# Fortune teller machine



## Systematic Chaos (Sep 7, 2008)

So I was listening to some Nox Arcana ~ Madame Endora with my headphones on yesterday ( my first mistake ) and memories of that Fortune teller machine came to mind and I thought, How cool would it be to make one of those with one of those candy vending machines inside it from Sams? 

So began the searching of fortune telling machines on the web and the watching of videos. Only to find out, and worse remembering it, that Gemmy had a Zultan fortune telling machine and I didn't buy it ( my second mistake ). 

I'd still like to make one. I think it would be soooooo cool to have one. The animatronics alone would put me in the nut house. Trying to learn how to make the eyes and mouth move. 

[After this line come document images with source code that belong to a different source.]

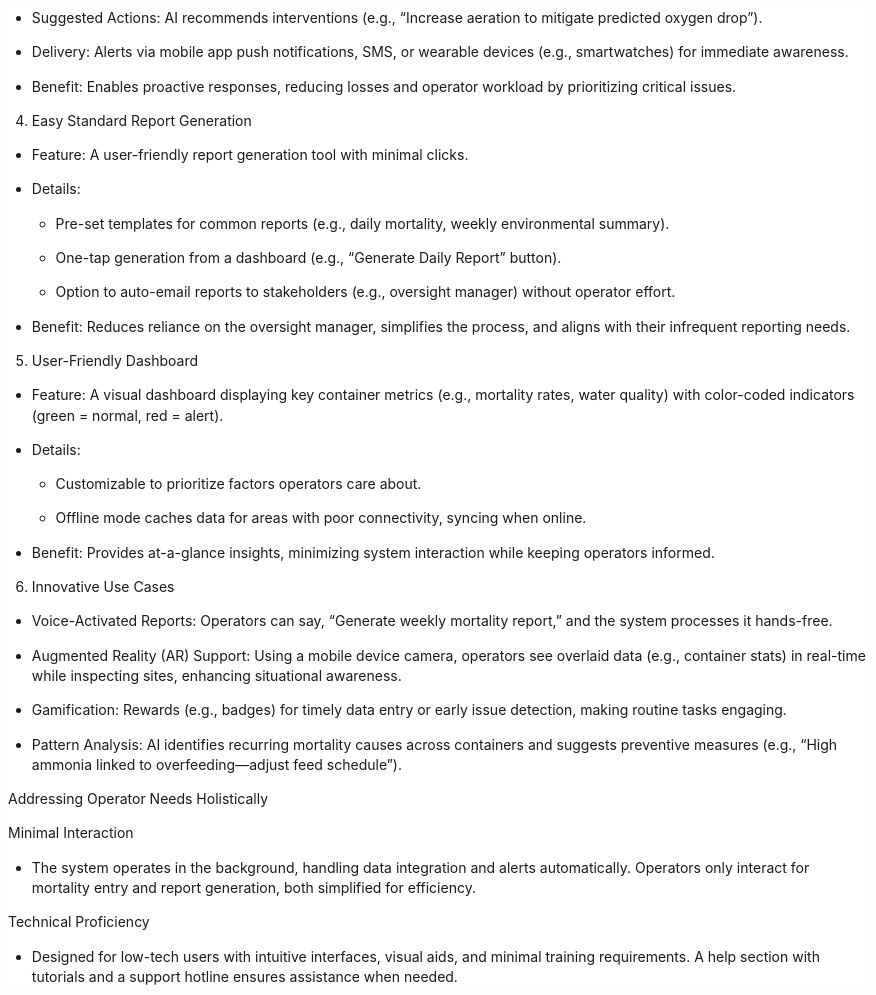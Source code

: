   - Suggested Actions: AI recommends interventions (e.g., “Increase aeration to mitigate predicted oxygen drop”).

- Delivery: Alerts via mobile app push notifications, SMS, or wearable devices (e.g., smartwatches) for immediate awareness.

- Benefit: Enables proactive responses, reducing losses and operator workload by prioritizing critical issues.

4. Easy Standard Report Generation

- Feature: A user-friendly report generation tool with minimal clicks.

- Details:

  - Pre-set templates for common reports (e.g., daily mortality, weekly environmental summary).

  - One-tap generation from a dashboard (e.g., “Generate Daily Report” button).

  - Option to auto-email reports to stakeholders (e.g., oversight manager) without operator effort.

- Benefit: Reduces reliance on the oversight manager, simplifies the process, and aligns with their infrequent reporting needs.

5. User-Friendly Dashboard

- Feature: A visual dashboard displaying key container metrics (e.g., mortality rates, water quality) with color-coded indicators (green = normal, red = alert).

- Details:

  - Customizable to prioritize factors operators care about.

  - Offline mode caches data for areas with poor connectivity, syncing when online.

- Benefit: Provides at-a-glance insights, minimizing system interaction while keeping operators informed.

6. Innovative Use Cases

- Voice-Activated Reports: Operators can say, “Generate weekly mortality report,” and the system processes it hands-free.

- Augmented Reality (AR) Support: Using a mobile device camera, operators see overlaid data (e.g., container stats) in real-time while inspecting sites, enhancing situational awareness.

- Gamification: Rewards (e.g., badges) for timely data entry or early issue detection, making routine tasks engaging.

- Pattern Analysis: AI identifies recurring mortality causes across containers and suggests preventive measures (e.g., “High ammonia linked to overfeeding—adjust feed schedule”).

Addressing Operator Needs Holistically

Minimal Interaction

- The system operates in the background, handling data integration and alerts automatically. Operators only interact for mortality entry and report generation, both simplified for efficiency.

Technical Proficiency

- Designed for low-tech users with intuitive interfaces, visual aids, and minimal training requirements. A help section with tutorials and a support hotline ensures assistance when needed.
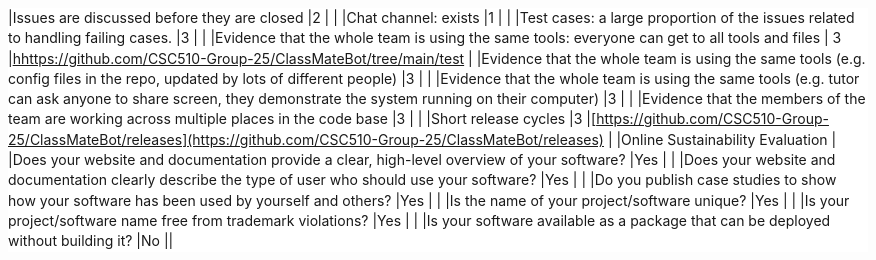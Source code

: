 |Issues are discussed before they are closed                                                                                                                                                                    |2           |                                                                                                                                                                                              |
|Chat channel: exists                                                                                                                                                                                           |1           |                                                                                                                                                                                              |
|Test cases: a large proportion of the issues related to handling failing cases.                                                                                                                                |3           |                                                                                                                                                                                              |
|Evidence that the whole team is using the same tools: everyone can get to all tools and files                                                                                                                  |    3        |[hhttps://github.com/CSC510-Group-25/ClassMateBot/tree/main/test](hhttps://github.com/CSC510-Group-25/ClassMateBot/tree/main/test)                                                                    |
|Evidence that the whole team is using the same tools (e.g. config files in the repo, updated by lots of different people)                                                                                      |3           |                                                                                                                                                                                              |
|Evidence that the whole team is using the same tools (e.g. tutor can ask anyone to share screen, they demonstrate the system running on their computer)                                                        |3           |                                                                                                                                                                                              |
|Evidence that the members of the team are working across multiple places in the code base                                                                                                                      |3           |                                                                                                                                                                                              |
|Short release cycles                                                                                                                                                                                           |3           |[https://github.com/CSC510-Group-25/ClassMateBot/releases](https://github.com/CSC510-Group-25/ClassMateBot/releases)                                              |
|Online Sustainability Evaluation                                                                                                                                                                               |
|Does your website and documentation provide a clear, high-level overview of your software?                                                                                                                     |Yes           |                                                                                                                                                                                              |
|Does your website and documentation clearly describe the type of user who should use your software?                                                                                                            |Yes           |                                                                                                                                                                                              |
|Do you publish case studies to show how your software has been used by yourself and others?                                                                                                                    |Yes           |                                                                                                                                                                                              |
|Is the name of your project/software unique?                                                                                                                                                                   |Yes           |                                                                                                                                                                                              |
|Is your project/software name free from trademark violations?                                                                                                                                                  |Yes           |                                                                                                                                                                                              |
|Is your software available as a package that can be deployed without building it?                                                                                                                              |No           ||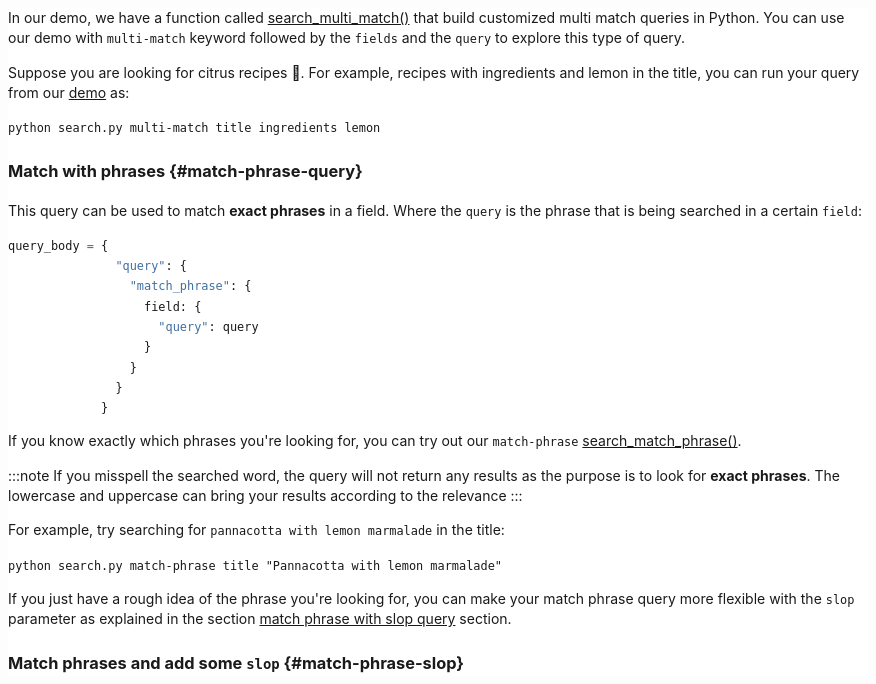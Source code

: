 In our demo, we have a function called
[search_multi_match()](https://github.com/aiven/demo-opensearch-python/blob/main/search.py)
that build customized multi match queries in Python. You can use our
demo with `multi-match` keyword followed by the `fields` and the `query`
to explore this type of query.

Suppose you are looking for citrus recipes 🍋. For example, recipes with
ingredients and lemon in the title, you can run your query from our
[demo](https://github.com/aiven/demo-opensearch-python/) as:

```
python search.py multi-match title ingredients lemon
```

### Match with phrases {#match-phrase-query}

This query can be used to match **exact phrases** in a field. Where the
`query` is the phrase that is being searched in a certain `field`:

```python
query_body = {
               "query": {
                 "match_phrase": {
                   field: {
                     "query": query
                   }
                 }
               }
             }
```

If you know exactly which phrases you're looking for, you can try out
our `match-phrase`
[search_match_phrase()](https://github.com/aiven/demo-opensearch-python/blob/main/search.py).

:::note
If you misspell the searched word, the query will not return any results
as the purpose is to look for **exact phrases**. The lowercase and
uppercase can bring your results according to the relevance
:::

For example, try searching for `pannacotta with lemon marmalade` in the
title:

```
python search.py match-phrase title "Pannacotta with lemon marmalade"
```

If you just have a rough idea of the phrase you're looking for, you can
make your match phrase query more flexible with the `slop` parameter as
explained in the section
[match phrase with slop query](/docs/products/opensearch/howto/opensearch-search-and-python#match-phrase-slop) section.

### Match phrases and add some `slop` {#match-phrase-slop}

I did find one of the Gemmy ones on ebay. Price increase of course. 
It's tempting. Were they well made?

I


----------



## Lilly (Jun 13, 2006)

hey SS..I know of someone on another forum that is selling thier zultan ..I am not sure if it is a zultan fortune telling machine or just the guy..I have asked and waiting on reply.
He bought it at Target for 149 and wants 75..brand new in the box yet.


----------



## Systematic Chaos (Sep 7, 2008)

I'm interested! lol


----------



## Great White (Jan 18, 2006)

I passed on buying a Zultan from Garden Ridge last year at clearance for $50.. I should have bought it. There were tons of them and I thouhgt I'd get it for 75% off, lol.


----------



## davy2 (Sep 10, 2008)

I have one, it's cool...for a Gemmy, they are one of the better made items, IMO


----------



## Systematic Chaos (Sep 7, 2008)

well, I'm thinking I need one. They seem pretty cool.


----------



## Lilly (Jun 13, 2006)

The guy said someone just emailed him about picking it up ..he had it on craigs list too.
so if they dont he will let me know and i will get you in touch with him.


----------



## Systematic Chaos (Sep 7, 2008)

ok, thanks a bunch. I don't NEED this but sure think it's cool.. lol


----------



## DeathTouch (Sep 6, 2005)

I was thinking about making one. About 3 years ago I started to collect parts. One of those is a light up crystal ball. I don't think it would be too hard to make one. Then use it to give out the candy.


----------